### [SUPPLIED ENTRIES]
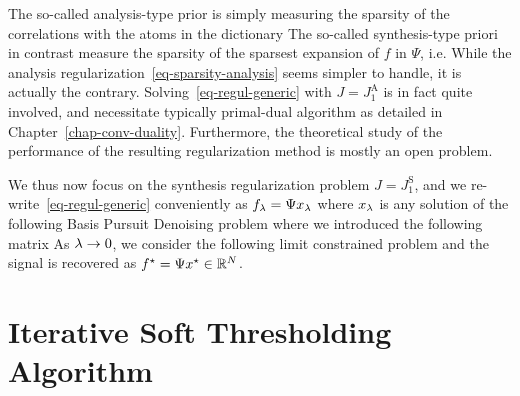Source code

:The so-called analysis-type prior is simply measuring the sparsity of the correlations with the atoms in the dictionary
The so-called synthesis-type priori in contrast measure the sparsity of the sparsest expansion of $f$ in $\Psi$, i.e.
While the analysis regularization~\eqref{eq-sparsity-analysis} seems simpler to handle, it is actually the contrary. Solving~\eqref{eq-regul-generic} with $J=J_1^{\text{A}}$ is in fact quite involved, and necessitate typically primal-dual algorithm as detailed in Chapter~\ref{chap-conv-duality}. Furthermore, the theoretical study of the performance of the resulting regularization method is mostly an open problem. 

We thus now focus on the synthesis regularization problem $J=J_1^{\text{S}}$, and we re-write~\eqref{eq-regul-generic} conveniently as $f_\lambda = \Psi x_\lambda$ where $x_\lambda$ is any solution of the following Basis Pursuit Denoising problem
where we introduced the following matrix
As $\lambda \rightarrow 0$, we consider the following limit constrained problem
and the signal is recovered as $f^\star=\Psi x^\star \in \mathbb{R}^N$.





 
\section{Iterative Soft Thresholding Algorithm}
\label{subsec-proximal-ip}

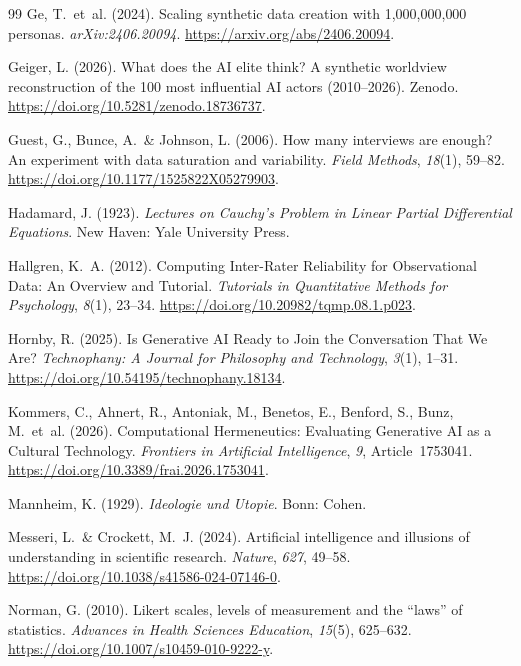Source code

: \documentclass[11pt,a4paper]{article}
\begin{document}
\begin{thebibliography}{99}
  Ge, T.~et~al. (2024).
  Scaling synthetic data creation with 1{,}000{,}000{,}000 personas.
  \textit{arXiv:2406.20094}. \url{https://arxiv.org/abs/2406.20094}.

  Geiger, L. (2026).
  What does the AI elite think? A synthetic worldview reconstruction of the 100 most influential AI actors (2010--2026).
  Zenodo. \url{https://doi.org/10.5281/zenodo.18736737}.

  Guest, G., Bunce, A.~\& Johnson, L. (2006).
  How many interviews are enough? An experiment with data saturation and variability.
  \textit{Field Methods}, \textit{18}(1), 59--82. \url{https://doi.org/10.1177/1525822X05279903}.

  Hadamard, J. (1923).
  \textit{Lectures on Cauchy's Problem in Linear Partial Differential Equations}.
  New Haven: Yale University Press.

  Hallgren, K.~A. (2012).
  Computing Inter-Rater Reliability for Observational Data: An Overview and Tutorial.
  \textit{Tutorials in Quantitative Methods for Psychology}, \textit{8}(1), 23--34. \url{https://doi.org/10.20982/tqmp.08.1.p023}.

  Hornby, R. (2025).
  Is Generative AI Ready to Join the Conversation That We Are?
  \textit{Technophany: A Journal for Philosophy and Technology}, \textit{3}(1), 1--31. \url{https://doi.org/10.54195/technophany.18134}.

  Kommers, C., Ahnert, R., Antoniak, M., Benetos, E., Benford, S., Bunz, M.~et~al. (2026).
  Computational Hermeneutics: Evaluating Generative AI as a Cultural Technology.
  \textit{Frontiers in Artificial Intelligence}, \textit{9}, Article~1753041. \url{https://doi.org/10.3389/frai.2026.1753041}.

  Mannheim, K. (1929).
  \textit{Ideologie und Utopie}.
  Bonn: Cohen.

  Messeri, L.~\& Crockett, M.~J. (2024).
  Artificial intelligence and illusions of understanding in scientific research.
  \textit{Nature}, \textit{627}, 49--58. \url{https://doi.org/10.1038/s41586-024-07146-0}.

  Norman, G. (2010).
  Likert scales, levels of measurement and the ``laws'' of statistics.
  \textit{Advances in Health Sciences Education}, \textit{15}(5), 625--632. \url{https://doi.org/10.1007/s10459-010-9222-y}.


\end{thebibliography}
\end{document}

### [REQUIRED WORK]
Output the lines above between the one holding "What does the" and the one holding "Computing Inter-Rater Reliability", inclusive, with nothing before or after them.

### [RESULT]
  What does the AI elite think? A synthetic worldview reconstruction of the 100 most influential AI actors (2010--2026).
  Zenodo. \url{https://doi.org/10.5281/zenodo.18736737}.

  Guest, G., Bunce, A.~\& Johnson, L. (2006).
  How many interviews are enough? An experiment with data saturation and variability.
  \textit{Field Methods}, \textit{18}(1), 59--82. \url{https://doi.org/10.1177/1525822X05279903}.

  Hadamard, J. (1923).
  \textit{Lectures on Cauchy's Problem in Linear Partial Differential Equations}.
  New Haven: Yale University Press.

  Hallgren, K.~A. (2012).
  Computing Inter-Rater Reliability for Observational Data: An Overview and Tutorial.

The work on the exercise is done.